Records from a data collection
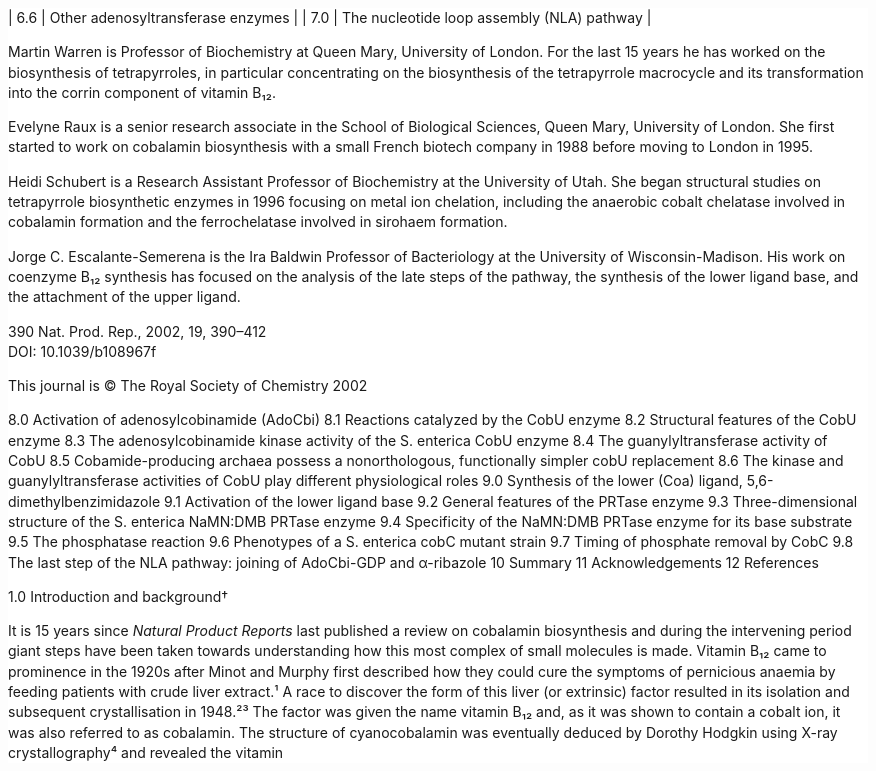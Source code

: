 | 6.6 | Other adenosyltransferase enzymes |
| 7.0 | The nucleotide loop assembly (NLA) pathway |

Martin Warren is Professor of Biochemistry at Queen Mary, University of London. For the last 15 years he has worked on the biosynthesis of tetrapyrroles, in particular concentrating on the biosynthesis of the tetrapyrrole macrocycle and its transformation into the corrin component of vitamin B₁₂.

Evelyne Raux is a senior research associate in the School of Biological Sciences, Queen Mary, University of London. She first started to work on cobalamin biosynthesis with a small French biotech company in 1988 before moving to London in 1995.

Heidi Schubert is a Research Assistant Professor of Biochemistry at the University of Utah. She began structural studies on tetrapyrrole biosynthetic enzymes in 1996 focusing on metal ion chelation, including the anaerobic cobalt chelatase involved in cobalamin formation and the ferrochelatase involved in sirohaem formation.

Jorge C. Escalante-Semerena is the Ira Baldwin Professor of Bacteriology at the University of Wisconsin-Madison. His work on coenzyme B₁₂ synthesis has focused on the analysis of the late steps of the pathway, the synthesis of the lower ligand base, and the attachment of the upper ligand.

390 Nat. Prod. Rep., 2002, 19, 390–412  
DOI: 10.1039/b108967f  

This journal is © The Royal Society of Chemistry 2002

8.0 Activation of adenosylcobinamide (AdoCbi)
8.1 Reactions catalyzed by the CobU enzyme
8.2 Structural features of the CobU enzyme
8.3 The adenosylcobinamide kinase activity of the S. enterica CobU enzyme
8.4 The guanylyltransferase activity of CobU
8.5 Cobamide-producing archaea possess a nonorthologous, functionally simpler cobU replacement
8.6 The kinase and guanylyltransferase activities of CobU play different physiological roles
9.0 Synthesis of the lower (Coa) ligand, 5,6-dimethylbenzimidazole
9.1 Activation of the lower ligand base
9.2 General features of the PRTase enzyme
9.3 Three-dimensional structure of the S. enterica NaMN:DMB PRTase enzyme
9.4 Specificity of the NaMN:DMB PRTase enzyme for its base substrate
9.5 The phosphatase reaction
9.6 Phenotypes of a S. enterica cobC mutant strain
9.7 Timing of phosphate removal by CobC
9.8 The last step of the NLA pathway: joining of AdoCbi-GDP and α-ribazole
10 Summary
11 Acknowledgements
12 References

1.0 Introduction and background†

It is 15 years since *Natural Product Reports* last published a review on cobalamin biosynthesis and during the intervening period giant steps have been taken towards understanding how this most complex of small molecules is made. Vitamin B₁₂ came to prominence in the 1920s after Minot and Murphy first described how they could cure the symptoms of pernicious anaemia by feeding patients with crude liver extract.¹ A race to discover the form of this liver (or extrinsic) factor resulted in its isolation and subsequent crystallisation in 1948.²³ The factor was given the name vitamin B₁₂ and, as it was shown to contain a cobalt ion, it was also referred to as cobalamin. The structure of cyanocobalamin was eventually deduced by Dorothy Hodgkin using X-ray crystallography⁴ and revealed the vitamin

> Exercise directions
Look above for the line with "9.7 Timing of phosphate removal by CobC"; retype exactly that line, every line after it up to the line with "1.0 Introduction and background†", and that line too, nothing else.

> Result for this task
9.7 Timing of phosphate removal by CobC
9.8 The last step of the NLA pathway: joining of AdoCbi-GDP and α-ribazole
10 Summary
11 Acknowledgements
12 References

1.0 Introduction and background†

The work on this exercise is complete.